▶ **Your task**
In the records below, find the line with "successively higher (and", then copy each line exactly until you have copied the line with "Текст аннотации". Leave any picture out.

▶ **Input records**

[Start of Attachment]

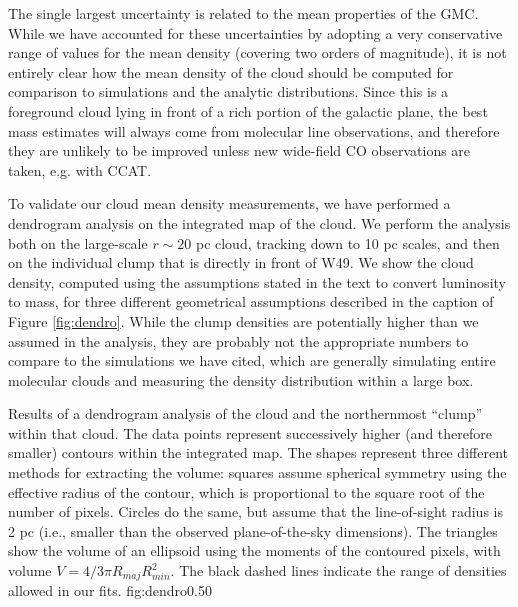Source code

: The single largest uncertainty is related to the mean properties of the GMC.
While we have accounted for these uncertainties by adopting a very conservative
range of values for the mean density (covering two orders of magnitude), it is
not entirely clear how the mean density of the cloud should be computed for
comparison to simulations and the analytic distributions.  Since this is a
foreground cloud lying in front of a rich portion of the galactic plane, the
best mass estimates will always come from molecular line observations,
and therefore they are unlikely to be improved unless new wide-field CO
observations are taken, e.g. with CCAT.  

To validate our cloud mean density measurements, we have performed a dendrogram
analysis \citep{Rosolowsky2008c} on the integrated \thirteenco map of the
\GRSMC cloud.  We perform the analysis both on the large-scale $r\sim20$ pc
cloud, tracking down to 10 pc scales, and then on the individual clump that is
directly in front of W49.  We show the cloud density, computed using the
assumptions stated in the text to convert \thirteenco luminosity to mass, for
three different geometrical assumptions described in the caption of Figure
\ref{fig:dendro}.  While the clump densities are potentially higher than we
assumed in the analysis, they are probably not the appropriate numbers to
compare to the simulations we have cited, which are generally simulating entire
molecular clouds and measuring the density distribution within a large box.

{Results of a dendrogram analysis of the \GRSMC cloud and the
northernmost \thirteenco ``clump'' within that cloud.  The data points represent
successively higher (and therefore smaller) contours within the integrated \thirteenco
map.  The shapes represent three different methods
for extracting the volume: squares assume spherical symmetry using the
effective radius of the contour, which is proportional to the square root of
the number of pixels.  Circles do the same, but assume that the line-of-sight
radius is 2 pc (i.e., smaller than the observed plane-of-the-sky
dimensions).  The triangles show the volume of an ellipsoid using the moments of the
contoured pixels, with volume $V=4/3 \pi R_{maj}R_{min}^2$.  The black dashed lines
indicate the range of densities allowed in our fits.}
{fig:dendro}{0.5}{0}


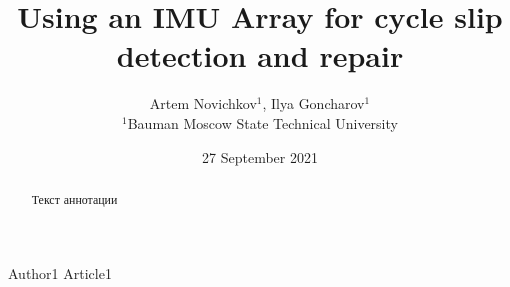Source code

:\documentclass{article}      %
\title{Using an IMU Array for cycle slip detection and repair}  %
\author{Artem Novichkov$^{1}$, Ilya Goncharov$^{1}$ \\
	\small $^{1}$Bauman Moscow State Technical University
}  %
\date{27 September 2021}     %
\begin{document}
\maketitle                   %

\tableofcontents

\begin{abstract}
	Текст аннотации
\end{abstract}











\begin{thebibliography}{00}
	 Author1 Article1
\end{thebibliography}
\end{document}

[End of Attachment]

▶ **Result of the task**
successively higher (and therefore smaller) contours within the integrated \thirteenco
map.  The shapes represent three different methods
for extracting the volume: squares assume spherical symmetry using the
effective radius of the contour, which is proportional to the square root of
the number of pixels.  Circles do the same, but assume that the line-of-sight
radius is 2 pc (i.e., smaller than the observed plane-of-the-sky
dimensions).  The triangles show the volume of an ellipsoid using the moments of the
contoured pixels, with volume $V=4/3 \pi R_{maj}R_{min}^2$.  The black dashed lines
indicate the range of densities allowed in our fits.}
{fig:dendro}{0.5}{0}


Source code

:\documentclass{article}      %
\title{Using an IMU Array for cycle slip detection and repair}  %
\author{Artem Novichkov$^{1}$, Ilya Goncharov$^{1}$ \\
	\small $^{1}$Bauman Moscow State Technical University
}  %
\date{27 September 2021}     %
\begin{document}
\maketitle                   %

\tableofcontents

\begin{abstract}
	Текст аннотации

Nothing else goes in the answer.